(PROVIDED RECORDS):

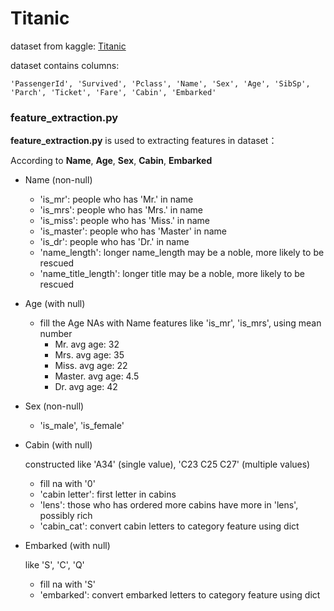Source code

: # Titanic

dataset from kaggle: [Titanic](https://www.kaggle.com/c/titanic/)

dataset contains columns:

```
'PassengerId', 'Survived', 'Pclass', 'Name', 'Sex', 'Age', 'SibSp', 'Parch', 'Ticket', 'Fare', 'Cabin', 'Embarked'
```



### feature_extraction.py

__feature_extraction.py__ is used to extracting features in dataset：

According to __Name__, __Age__, __Sex__, __Cabin__, __Embarked__

+ Name (non-null)

  + 'is_mr': people who has 'Mr.' in name
  + 'is_mrs': people who has 'Mrs.' in name
  + 'is_miss': people who has 'Miss.' in name
  + 'is_master': people who has 'Master' in name
  + 'is_dr': people who has 'Dr.' in name
  + 'name_length': longer name_length may be a noble,  more likely to be rescued
  + 'name_title_length':  longer title may be a noble,  more likely to be rescued

+ Age (with null)

  + fill the Age NAs with Name features like 'is_mr', 'is_mrs', using mean number
    + Mr. avg age: 32
    + Mrs. avg age: 35
    + Miss. avg age: 22
    + Master. avg age: 4.5
    + Dr. avg age: 42

+ Sex (non-null)

  + 'is_male', 'is_female'

+ Cabin (with null)

  constructed like 'A34' (single value), 'C23 C25 C27' (multiple values)

  + fill na with '0'
  + 'cabin letter':  first letter in cabins
  + 'lens': those who has ordered more cabins have more in 'lens', possibly rich
  + 'cabin_cat': convert cabin letters to category feature using dict

+ Embarked (with null)

  like 'S', 'C', 'Q'

  + fill na with 'S'
  + 'embarked': convert embarked letters to category feature using dict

(WHAT THE TASK ASKS):
Copy nothing except the lines from the one with "na with '0'" through the end of the records; keep each exactly as it appears, first and last included.

(COMPLETED EXERCISE):
  + fill na with '0'
  + 'cabin letter':  first letter in cabins
  + 'lens': those who has ordered more cabins have more in 'lens', possibly rich
  + 'cabin_cat': convert cabin letters to category feature using dict

+ Embarked (with null)

  like 'S', 'C', 'Q'

  + fill na with 'S'
  + 'embarked': convert embarked letters to category feature using dict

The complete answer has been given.